Afghanistan has defied armies led by military leaders including Alexander the Great and Genghis Khan. Now Obama's new administration will attempt to accomplish what few leaders have been able to do: stabilize Afghanistan.

Obama says he wants to start by adding U.S. troops to Afghanistan. Although some believe that a "surge" helped in Iraq, there is no military solution for stabilizing Afghanistan, several military and political experts say.

"Controlling the Afghan people is a losing proposition," says Stephen Tanner, author of "Afghanistan: A Military History from Alexander the Great to the Fall of the Taliban." "No one has ever been able to control the country."

Afghan President Hamid Karzai is struggling to control the country now, Tanner says.
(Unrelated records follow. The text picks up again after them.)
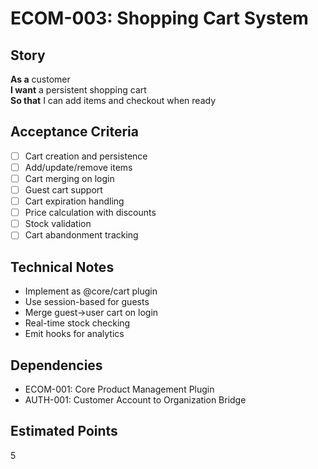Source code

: # ECOM-003: Shopping Cart System

## Story
**As a** customer  
**I want** a persistent shopping cart  
**So that** I can add items and checkout when ready

## Acceptance Criteria
- [ ] Cart creation and persistence
- [ ] Add/update/remove items
- [ ] Cart merging on login
- [ ] Guest cart support
- [ ] Cart expiration handling
- [ ] Price calculation with discounts
- [ ] Stock validation
- [ ] Cart abandonment tracking

## Technical Notes
- Implement as @core/cart plugin
- Use session-based for guests
- Merge guest→user cart on login
- Real-time stock checking
- Emit hooks for analytics

## Dependencies
- ECOM-001: Core Product Management Plugin
- AUTH-001: Customer Account to Organization Bridge

## Estimated Points
5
The landlocked nation, which is roughly the size of Texas, has no strong national police, he says; its citizens are averse to taxes and a strong central government.
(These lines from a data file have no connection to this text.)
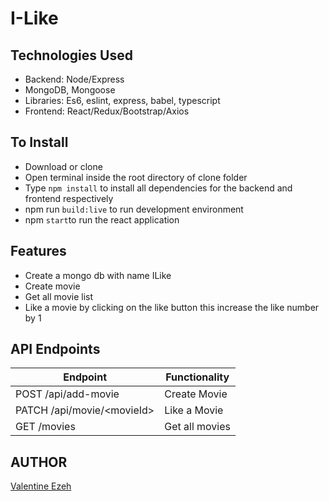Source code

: # I-Like

## Technologies Used

- Backend: Node/Express
- MongoDB, Mongoose
- Libraries: Es6, eslint, express, babel, typescript
- Frontend: React/Redux/Bootstrap/Axios

## To Install

- Download or clone
- Open terminal inside the root directory of clone folder
- Type `npm install` to install all dependencies for the backend and frontend respectively
- npm run `build:live` to run development environment
- npm `start`to run the react application

## Features

- Create a mongo db with name ILike
- Create movie
- Get all movie list
- Like a movie by clicking on the like button this increase the like number by 1

## API Endpoints

| Endpoint                                             | Functionality                      |
| ---------------------------------------------------- | ---------------------------------- |
| POST /api/add-movie                                  | Create Movie                       |
| PATCH /api/movie/\<movieId>                               | Like a Movie                       |
| GET /movies                                          | Get all movies                     |

## AUTHOR
[Valentine Ezeh](https://github.com/valentineezeh/ILike)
Afghans seem to unite only when a foreign army occupies their country, Tanner says.

"The people are so disunited within that they can't resist an invader at the border," Tanner says. "But once you're in, you're surrounded by them."
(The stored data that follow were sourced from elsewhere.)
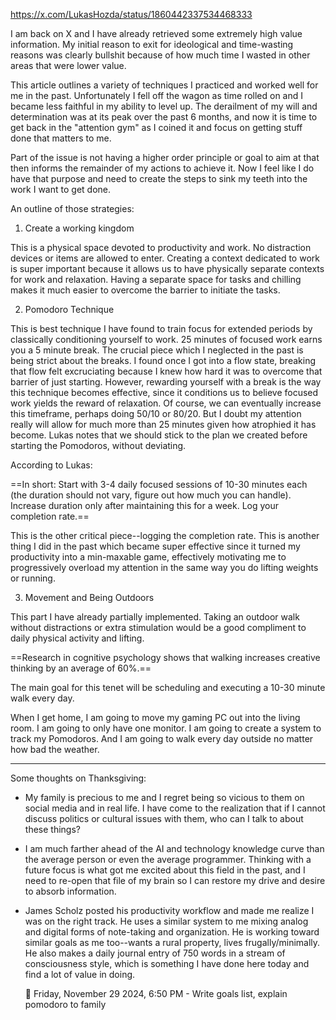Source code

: https://x.com/LukasHozda/status/1860442337534468333

I am back on X and I have already retrieved some extremely high value information. My initial reason to exit for ideological and time-wasting reasons was clearly bullshit because of how much time I wasted in other areas that were lower value.

This article outlines a variety of techniques I practiced and worked well for me in the past. Unfortunately I fell off the wagon as time rolled on and I became less faithful in my ability to level up. The derailment of my will and determination was at its peak over the past 6 months, and now it is time to get back in the "attention gym" as I coined it and focus on getting stuff done that matters to me.

Part of the issue is not having a higher order principle or goal to aim at that then informs the remainder of my actions to achieve it. Now I feel like I do have that purpose and need to create the steps to sink my teeth into the work I want to get done. 

An outline of those strategies:

1. Create a working kingdom

This is a physical space devoted to productivity and work. No distraction devices or items are allowed to enter. Creating a context dedicated to work is super important because it allows us to have physically separate contexts for work and relaxation. Having a separate space for tasks and chilling makes it much easier to overcome the barrier to initiate the tasks. 

2. Pomodoro Technique

This is best technique I have found to train focus for extended periods by classically conditioning yourself to work. 25 minutes of focused work earns you a 5 minute break. The crucial piece which I neglected in the past is being strict about the breaks. I found once I got into a flow state, breaking that flow felt excruciating because I knew how hard it was to overcome that barrier of just starting. However, rewarding yourself with a break is the way this technique becomes effective, since it conditions us to believe focused work yields the reward of relaxation. Of course, we can eventually increase this timeframe, perhaps doing 50/10 or 80/20. But I doubt my attention really will allow for much more than 25 minutes given how atrophied it has become. Lukas notes that we should stick to the plan we created before starting the Pomodoros, without deviating. 

According to Lukas:

==In short: Start with 3-4 daily focused sessions of 10-30 minutes each (the duration should not vary, figure out how much you can handle). Increase duration only after maintaining this for a week. Log your completion rate.==

This is the other critical piece--logging the completion rate. This is another thing I did in the past which became super effective since it turned my productivity into a min-maxable game, effectively motivating me to progressively overload my attention in the same way you do lifting weights or running. 

3. Movement and Being Outdoors

This part I have already partially implemented. Taking an outdoor walk without distractions or extra stimulation would be a good compliment to daily physical activity and lifting. 

==Research in cognitive psychology shows that walking increases creative thinking by an average of 60%.==


The main goal for this tenet will be scheduling and executing a 10-30 minute walk every day.


When I get home, I am going to move my gaming PC out into the living room. I am going to only have one monitor. I am going to create a system to track my Pomodoros. And I am going to walk every day outside no matter how bad the weather. 


---

Some thoughts on Thanksgiving:

- My family is precious to me and I regret being so vicious to them on social media and in real life. I have come to the realization that if I cannot discuss politics or cultural issues with them, who can I talk to about these things?
- I am much farther ahead of the AI and technology knowledge curve than the average person or even the average programmer. Thinking with a future focus is what got me excited about this field in the past, and I need to re-open that file of my brain so I can restore my drive and desire to absorb information. 
- James Scholz posted his productivity workflow and made me realize I was on the right track. He uses a similar system to me mixing analog and digital forms of note-taking and organization. He is working toward similar goals as me too--wants a rural property, lives frugally/minimally. He also makes a daily journal entry of 750 words in a stream of consciousness style, which is something I have done here today and find a lot of value in doing. 



	🍅 Friday, November 29 2024, 6:50 PM - Write goals list, explain pomodoro to family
The resurgence of the Taliban will complicate Obama's plans as well, Tanner says.

The Taliban are making a comeback. Since 2004, the last year of relative calm, annual acts of violence have increased from about 900 to 8,950 in 2007 and roadside bombs from 325 incidents to 1,469, Tanner says.

U.S. and coalition documents, based on NATO statistics, show more than a 30 percent increase in such attacks from January to December 2008. Last year, attacks by Taliban and al Qaeda forces around the country increased 31 percent. Since January 2008, U.S. and NATO troop deaths rose 26 percent, according to the statistics. Afghan security forces deaths rose 64 percent in the same period. Read more about the rising number of attacks

The government has also degenerated. It has become a corrupt "narco state," with opium trade providing nearly half of the country's gross national product, Tanner says.

There are about 30,000 U.S. troops in Afghanistan, but there are plans to add 15,000 troops. Defense Secretary Robert Gates briefed Obama on Monday about adding U.S. troops to Afghanistan, which would ultimately involve sending two additional combat brigades and a brigade of trainers for Afghan security forces.

It is clear that Obama intends to focus more on Afghanistan. He called it "the central front in our battle against terrorism" in a CBS "Face the Nation" interview.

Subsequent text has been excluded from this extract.